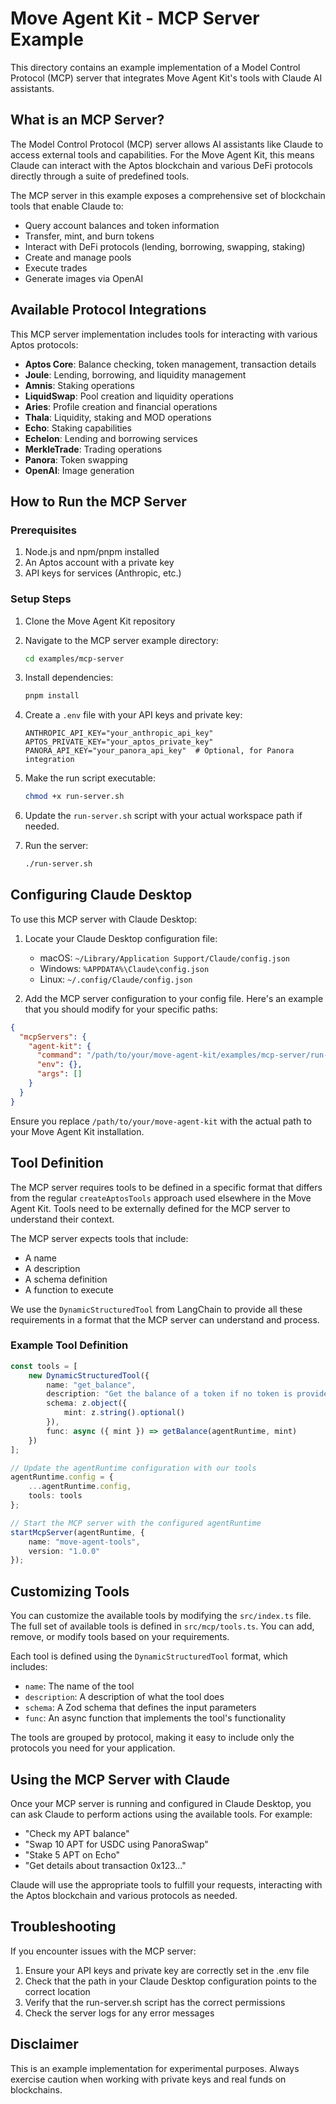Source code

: # Move Agent Kit - MCP Server Example

This directory contains an example implementation of a Model Control Protocol (MCP) server that integrates Move Agent Kit's tools with Claude AI assistants.

## What is an MCP Server?

The Model Control Protocol (MCP) server allows AI assistants like Claude to access external tools and capabilities. For the Move Agent Kit, this means Claude can interact with the Aptos blockchain and various DeFi protocols directly through a suite of predefined tools.

The MCP server in this example exposes a comprehensive set of blockchain tools that enable Claude to:

- Query account balances and token information
- Transfer, mint, and burn tokens
- Interact with DeFi protocols (lending, borrowing, swapping, staking)
- Create and manage pools
- Execute trades
- Generate images via OpenAI

## Available Protocol Integrations

This MCP server implementation includes tools for interacting with various Aptos protocols:

- **Aptos Core**: Balance checking, token management, transaction details
- **Joule**: Lending, borrowing, and liquidity management
- **Amnis**: Staking operations
- **LiquidSwap**: Pool creation and liquidity operations
- **Aries**: Profile creation and financial operations
- **Thala**: Liquidity, staking and MOD operations
- **Echo**: Staking capabilities
- **Echelon**: Lending and borrowing services
- **MerkleTrade**: Trading operations
- **Panora**: Token swapping
- **OpenAI**: Image generation

## How to Run the MCP Server

### Prerequisites

1. Node.js and npm/pnpm installed
2. An Aptos account with a private key
3. API keys for services (Anthropic, etc.)

### Setup Steps

1. Clone the Move Agent Kit repository
2. Navigate to the MCP server example directory:
   ```bash
   cd examples/mcp-server
   ```

3. Install dependencies:
   ```bash
   pnpm install
   ```

4. Create a `.env` file with your API keys and private key:
   ```
   ANTHROPIC_API_KEY="your_anthropic_api_key"
   APTOS_PRIVATE_KEY="your_aptos_private_key"
   PANORA_API_KEY="your_panora_api_key"  # Optional, for Panora integration
   ```

5. Make the run script executable:
   ```bash
   chmod +x run-server.sh
   ```

6. Update the `run-server.sh` script with your actual workspace path if needed.

7. Run the server:
   ```bash
   ./run-server.sh
   ```

## Configuring Claude Desktop

To use this MCP server with Claude Desktop:

1. Locate your Claude Desktop configuration file:
   - macOS: `~/Library/Application Support/Claude/config.json`
   - Windows: `%APPDATA%\Claude\config.json`
   - Linux: `~/.config/Claude/config.json`

2. Add the MCP server configuration to your config file. Here's an example that you should modify for your specific paths:

```json
{
  "mcpServers": {
    "agent-kit": {
      "command": "/path/to/your/move-agent-kit/examples/mcp-server/run-server.sh",
      "env": {},
      "args": []
    }
  }
}
```

Ensure you replace `/path/to/your/move-agent-kit` with the actual path to your Move Agent Kit installation.

## Tool Definition

The MCP server requires tools to be defined in a specific format that differs from the regular `createAptosTools` approach used elsewhere in the Move Agent Kit. Tools need to be externally defined for the MCP server to understand their context.

The MCP server expects tools that include:
- A name
- A description
- A schema definition
- A function to execute

We use the `DynamicStructuredTool` from LangChain to provide all these requirements in a format that the MCP server can understand and process.

### Example Tool Definition

```typescript
const tools = [
    new DynamicStructuredTool({
        name: "get_balance",
        description: "Get the balance of a token if no token is provided, it will return the balance of the APT. Divide the balance by 10^8 to get the human readable balance.",
        schema: z.object({
            mint: z.string().optional()
        }),
        func: async ({ mint }) => getBalance(agentRuntime, mint)
    })
];

// Update the agentRuntime configuration with our tools
agentRuntime.config = {
    ...agentRuntime.config,
    tools: tools
};

// Start the MCP server with the configured agentRuntime
startMcpServer(agentRuntime, {
    name: "move-agent-tools",
    version: "1.0.0"
});
```

## Customizing Tools

You can customize the available tools by modifying the `src/index.ts` file. The full set of available tools is defined in `src/mcp/tools.ts`. You can add, remove, or modify tools based on your requirements.

Each tool is defined using the `DynamicStructuredTool` format, which includes:
- `name`: The name of the tool
- `description`: A description of what the tool does
- `schema`: A Zod schema that defines the input parameters
- `func`: An async function that implements the tool's functionality

The tools are grouped by protocol, making it easy to include only the protocols you need for your application.

## Using the MCP Server with Claude

Once your MCP server is running and configured in Claude Desktop, you can ask Claude to perform actions using the available tools. For example:

- "Check my APT balance"
- "Swap 10 APT for USDC using PanoraSwap"
- "Stake 5 APT on Echo"
- "Get details about transaction 0x123..."

Claude will use the appropriate tools to fulfill your requests, interacting with the Aptos blockchain and various protocols as needed.

## Troubleshooting

If you encounter issues with the MCP server:

1. Ensure your API keys and private key are correctly set in the .env file
2. Check that the path in your Claude Desktop configuration points to the correct location
3. Verify that the run-server.sh script has the correct permissions
4. Check the server logs for any error messages

## Disclaimer

This is an example implementation for experimental purposes. Always exercise caution when working with private keys and real funds on blockchains.
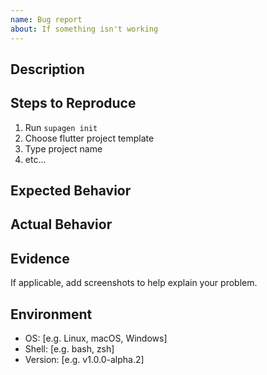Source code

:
 ```yaml
---
name: Bug report
about: If something isn't working
---
```


## Description
<!-- A clear and concise description of what the bug is. -->

## Steps to Reproduce
1. Run `supagen init`
2. Choose flutter project template
3. Type project name
4. etc...

## Expected Behavior
<!-- A clear and concise description of what you expected to happen. -->

## Actual Behavior
<!-- A clear and concise description of what actually happened. -->

## Evidence
If applicable, add screenshots to help explain your problem.

## Environment
 - OS: [e.g. Linux, macOS, Windows]
 - Shell: [e.g. bash, zsh]
 - Version: [e.g. v1.0.0-alpha.2]
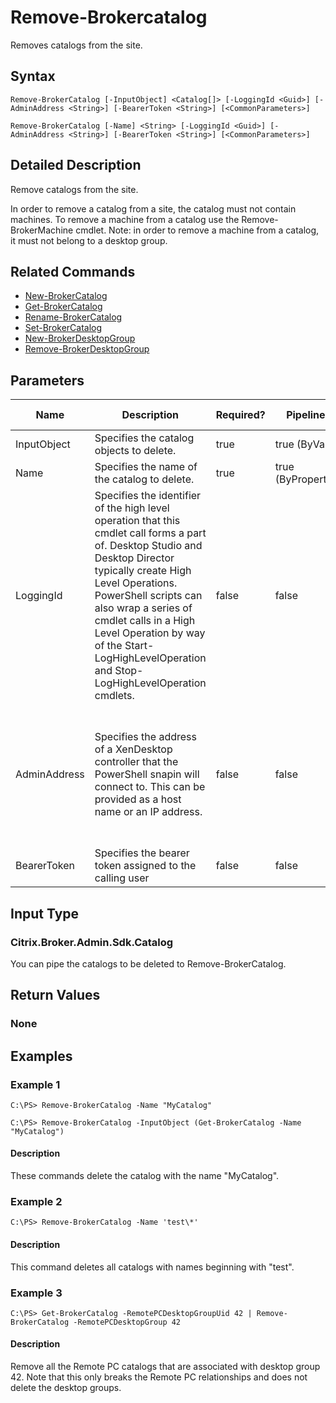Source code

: ﻿
# Remove-Brokercatalog
Removes catalogs from the site.
## Syntax
```
Remove-BrokerCatalog [-InputObject] <Catalog[]> [-LoggingId <Guid>] [-AdminAddress <String>] [-BearerToken <String>] [<CommonParameters>]

Remove-BrokerCatalog [-Name] <String> [-LoggingId <Guid>] [-AdminAddress <String>] [-BearerToken <String>] [<CommonParameters>]
```
## Detailed Description
Remove catalogs from the site.

In order to remove a catalog from a site, the catalog must not contain machines. To remove a machine from a catalog use the Remove-BrokerMachine cmdlet. Note: in order to remove a machine from a catalog, it must not belong to a desktop group.


## Related Commands

* [New-BrokerCatalog](../New-BrokerCatalog/)
* [Get-BrokerCatalog](../Get-BrokerCatalog/)
* [Rename-BrokerCatalog](../Rename-BrokerCatalog/)
* [Set-BrokerCatalog](../Set-BrokerCatalog/)
* [New-BrokerDesktopGroup](../New-BrokerDesktopGroup/)
* [Remove-BrokerDesktopGroup](../Remove-BrokerDesktopGroup/)
## Parameters
| Name   | Description | Required? | Pipeline Input | Default Value |
| --- | --- | --- | --- | --- |
| InputObject | Specifies the catalog objects to delete. | true | true (ByValue) | null |
| Name | Specifies the name of the catalog to delete. | true | true (ByPropertyName) |  |
| LoggingId | Specifies the identifier of the high level operation that this cmdlet call forms a part of. Desktop Studio and Desktop Director typically create High Level Operations. PowerShell scripts can also wrap a series of cmdlet calls in a High Level Operation by way of the Start-LogHighLevelOperation and Stop-LogHighLevelOperation cmdlets. | false | false |  |
| AdminAddress | Specifies the address of a XenDesktop controller that the PowerShell snapin will connect to. This can be provided as a host name or an IP address. | false | false | Localhost. Once a value is provided by any cmdlet, this value will become the default. |
| BearerToken | Specifies the bearer token assigned to the calling user | false | false |  |

## Input Type

### Citrix.Broker.Admin.Sdk.Catalog
You can pipe the catalogs to be deleted to Remove-BrokerCatalog.
## Return Values

### None

## Examples

### Example 1
```
C:\PS> Remove-BrokerCatalog -Name "MyCatalog"

C:\PS> Remove-BrokerCatalog -InputObject (Get-BrokerCatalog -Name "MyCatalog")
```
#### Description
These commands delete the catalog with the name "MyCatalog".
### Example 2
```
C:\PS> Remove-BrokerCatalog -Name 'test\*'
```
#### Description
This command deletes all catalogs with names beginning with "test".
### Example 3
```
C:\PS> Get-BrokerCatalog -RemotePCDesktopGroupUid 42 | Remove-BrokerCatalog -RemotePCDesktopGroup 42
```
#### Description
Remove all the Remote PC catalogs that are associated with desktop group 42. Note that this only breaks the Remote PC relationships and does not delete the desktop groups.
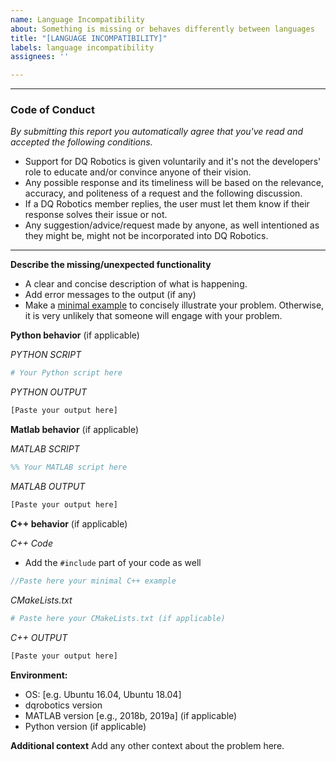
 ```yaml
---
name: Language Incompatibility
about: Something is missing or behaves differently between languages
title: "[LANGUAGE INCOMPATIBILITY]"
labels: language incompatibility
assignees: ''

---
```


**************************
### Code of Conduct
_By submitting this report you automatically agree that you've read and accepted the following conditions._ 
- Support for DQ Robotics is given voluntarily and it's not the developers' role to educate and/or convince anyone of their vision.
- Any possible response and its timeliness will be based on the relevance, accuracy, and politeness of a request and the following discussion.
- If a DQ Robotics member replies, the user must let them know if their response solves their issue or not. 
- Any suggestion/advice/request made by anyone, as well intentioned as they might be, might not be incorporated into DQ Robotics.
*************************

**Describe the missing/unexpected functionality**
- A clear and concise description of what is happening.
- Add error messages to the output (if any)
- Make a [minimal example](https://stackoverflow.com/help/minimal-reproducible-example) to concisely illustrate your problem. Otherwise, it is very unlikely that someone will engage with your problem.

**Python behavior** (if applicable)

*PYTHON SCRIPT*

```python
# Your Python script here
```

*PYTHON OUTPUT*

```bash
[Paste your output here]
```

**Matlab behavior** (if applicable)

*MATLAB SCRIPT*

```matlab
%% Your MATLAB script here
```

*MATLAB OUTPUT*

```bash
[Paste your output here]
```

**C++ behavior** (if applicable)

*C++ Code*
- Add the `#include` part of your code as well

```cpp
//Paste here your minimal C++ example 
```

*CMakeLists.txt*

```cmake
# Paste here your CMakeLists.txt (if applicable)
```

*C++ OUTPUT*
```bash
[Paste your output here]
```

**Environment:**
 - OS: [e.g. Ubuntu 16.04, Ubuntu 18.04]
 - dqrobotics version
 - MATLAB version [e.g., 2018b, 2019a] (if applicable)
 - Python version (if applicable)

**Additional context**
Add any other context about the problem here.
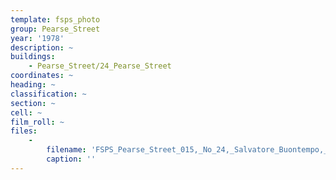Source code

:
 ```yaml
---
template: fsps_photo
group: Pearse_Street
year: '1978'
description: ~
buildings:
    - Pearse_Street/24_Pearse_Street
coordinates: ~
heading: ~
classification: ~
section: ~
cell: ~
film_roll: ~
files:
    -
        filename: 'FSPS_Pearse_Street_015,_No_24,_Salvatore_Buontempo,_4-1-E,_1978.png'
        caption: ''
---
```

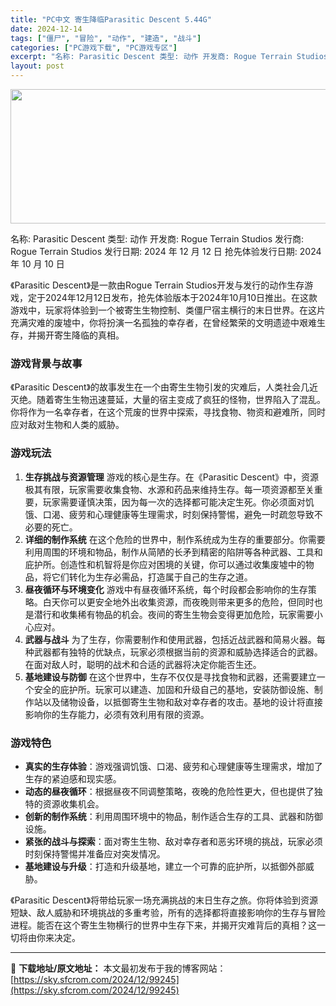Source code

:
 ```yaml
---
title: "PC中文 寄生降临Parasitic Descent 5.44G"
date: 2024-12-14
tags: ["僵尸", "冒险", "动作", "建造", "战斗"]
categories: ["PC游戏下载", "PC游戏专区"]
excerpt: "名称: Parasitic Descent 类型: 动作 开发商: Rogue Terrain Studios 发行商: Rogue Terrain Studios 发行日期: 2024 年 12 月 12 日 抢先体验发行日期: 2024 年 10 月 10 日 《Parasitic Descen&hellip;"
layout: post
---
```


<img class="aligncenter size-full wp-image-99246" src="https://sky.sfcrom.com/wp-content/uploads/2024/12/2024121402133557.webp" alt="" width="660" height="215" />

名称: Parasitic Descent
类型: 动作
开发商: Rogue Terrain Studios
发行商: Rogue Terrain Studios
发行日期: 2024 年 12 月 12 日
抢先体验发行日期: 2024 年 10 月 10 日

《Parasitic Descent》是一款由Rogue Terrain Studios开发与发行的动作生存游戏，定于2024年12月12日发布，抢先体验版本于2024年10月10日推出。在这款游戏中，玩家将体验到一个被寄生生物控制、类僵尸宿主横行的末日世界。在这片充满灾难的废墟中，你将扮演一名孤独的幸存者，在曾经繁荣的文明遗迹中艰难生存，并揭开寄生降临的真相。
<h3>游戏背景与故事</h3>
《Parasitic Descent》的故事发生在一个由寄生生物引发的灾难后，人类社会几近灭绝。随着寄生生物迅速蔓延，大量的宿主变成了疯狂的怪物，世界陷入了混乱。你将作为一名幸存者，在这个荒废的世界中探索，寻找食物、物资和避难所，同时应对敌对生物和人类的威胁。
<h3>游戏玩法</h3>
<ol>
 	<li><strong>生存挑战与资源管理</strong>
游戏的核心是生存。在《Parasitic Descent》中，资源极其有限，玩家需要收集食物、水源和药品来维持生存。每一项资源都至关重要，玩家需要谨慎决策，因为每一次的选择都可能决定生死。你必须面对饥饿、口渴、疲劳和心理健康等生理需求，时刻保持警惕，避免一时疏忽导致不必要的死亡。</li>
 	<li><strong>详细的制作系统</strong>
在这个危险的世界中，制作系统成为生存的重要部分。你需要利用周围的环境和物品，制作从简陋的长矛到精密的陷阱等各种武器、工具和庇护所。创造性和机智将是你应对困境的关键，你可以通过收集废墟中的物品，将它们转化为生存必需品，打造属于自己的生存之道。</li>
 	<li><strong>昼夜循环与环境变化</strong>
游戏中有昼夜循环系统，每个时段都会影响你的生存策略。白天你可以更安全地外出收集资源，而夜晚则带来更多的危险，但同时也是潜行和收集稀有物品的机会。夜间的寄生生物会变得更加危险，玩家需要小心应对。</li>
 	<li><strong>武器与战斗</strong>
为了生存，你需要制作和使用武器，包括近战武器和简易火器。每种武器都有独特的优缺点，玩家必须根据当前的资源和威胁选择适合的武器。在面对敌人时，聪明的战术和合适的武器将决定你能否生还。</li>
 	<li><strong>基地建设与防御</strong>
在这个世界中，生存不仅仅是寻找食物和武器，还需要建立一个安全的庇护所。玩家可以建造、加固和升级自己的基地，安装防御设施、制作站以及储物设备，以抵御寄生生物和敌对幸存者的攻击。基地的设计将直接影响你的生存能力，必须有效利用有限的资源。</li>
</ol>
<h3>游戏特色</h3>
<ul>
 	<li><strong>真实的生存体验</strong>：游戏强调饥饿、口渴、疲劳和心理健康等生理需求，增加了生存的紧迫感和现实感。</li>
 	<li><strong>动态的昼夜循环</strong>：根据昼夜不同调整策略，夜晚的危险性更大，但也提供了独特的资源收集机会。</li>
 	<li><strong>创新的制作系统</strong>：利用周围环境中的物品，制作适合生存的工具、武器和防御设施。</li>
 	<li><strong>紧张的战斗与探索</strong>：面对寄生生物、敌对幸存者和恶劣环境的挑战，玩家必须时刻保持警惕并准备应对突发情况。</li>
 	<li><strong>基地建设与升级</strong>：打造和升级基地，建立一个可靠的庇护所，以抵御外部威胁。</li>
</ul>
《Parasitic Descent》将带给玩家一场充满挑战的末日生存之旅。你将体验到资源短缺、敌人威胁和环境挑战的多重考验，所有的选择都将直接影响你的生存与冒险进程。能否在这个寄生生物横行的世界中生存下来，并揭开灾难背后的真相？这一切将由你来决定。

---
📖 **下载地址/原文地址：** 本文最初发布于我的博客网站：[https://sky.sfcrom.com/2024/12/99245](https://sky.sfcrom.com/2024/12/99245)
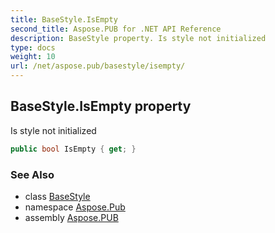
 ```yaml
---
title: BaseStyle.IsEmpty
second_title: Aspose.PUB for .NET API Reference
description: BaseStyle property. Is style not initialized
type: docs
weight: 10
url: /net/aspose.pub/basestyle/isempty/
---
```

## BaseStyle.IsEmpty property

Is style not initialized

```csharp
public bool IsEmpty { get; }
```

### See Also

* class [BaseStyle](../)
* namespace [Aspose.Pub](../../basestyle/)
* assembly [Aspose.PUB](../../../)


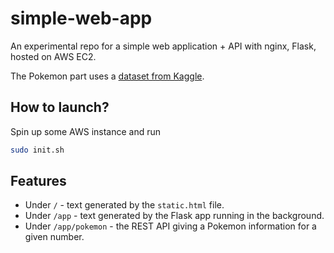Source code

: # simple-web-app
An experimental repo for a simple web application + API with nginx, Flask, 
hosted on AWS EC2.

The Pokemon part uses a [dataset from Kaggle](
https://www.kaggle.com/rounakbanik/pokemon).

## How to launch?
Spin up some AWS instance and run
```bash
sudo init.sh
``` 

## Features

* Under `/` - text generated by the `static.html` file.
* Under `/app` - text generated by the Flask app running in the background.
* Under `/app/pokemon` - the REST API giving a Pokemon information for a 
    given number.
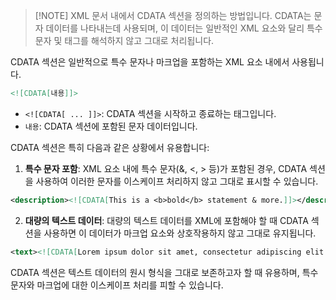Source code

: 
> [!NOTE] <![CDATA[ ... ]]>
> XML 문서 내에서 CDATA 섹션을 정의하는 방법입니다. CDATA는 문자 데이터를 나타내는데 사용되며, 이 데이터는 일반적인 XML 요소와 달리 특수 문자 및 태그를 해석하지 않고 그대로 처리됩니다.

CDATA 섹션은 일반적으로 특수 문자나 마크업을 포함하는 XML 요소 내에서 사용됩니다. 

```xml
<![CDATA[내용]]>
```

- `<![CDATA[ ... ]]>`: CDATA 섹션을 시작하고 종료하는 태그입니다.
- `내용`: CDATA 섹션에 포함된 문자 데이터입니다.

CDATA 섹션은 특히 다음과 같은 상황에서 유용합니다:

1. **특수 문자 포함**: XML 요소 내에 특수 문자(&, <, > 등)가 포함된 경우, CDATA 섹션을 사용하여 이러한 문자를 이스케이프 처리하지 않고 그대로 표시할 수 있습니다.

```xml
<description><![CDATA[This is a <b>bold</b> statement & more.]]></description>
```

2. **대량의 텍스트 데이터**: 대량의 텍스트 데이터를 XML에 포함해야 할 때 CDATA 섹션을 사용하면 이 데이터가 마크업 요소와 상호작용하지 않고 그대로 유지됩니다.

```xml
<text><![CDATA[Lorem ipsum dolor sit amet, consectetur adipiscing elit. ...]]></text>
```

CDATA 섹션은 텍스트 데이터의 원시 형식을 그대로 보존하고자 할 때 유용하며, 특수 문자와 마크업에 대한 이스케이프 처리를 피할 수 있습니다.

**Work task**
Scan the records above for the lines holding "the following conditions._" and "- Support for". Transcribe those two and every line between them word for word, and no others.

**Exercise output**
_By submitting this report you automatically agree that you've read and accepted the following conditions._ 
- Support for DQ Robotics is given voluntarily and it's not the developers' role to educate and/or convince anyone of their vision.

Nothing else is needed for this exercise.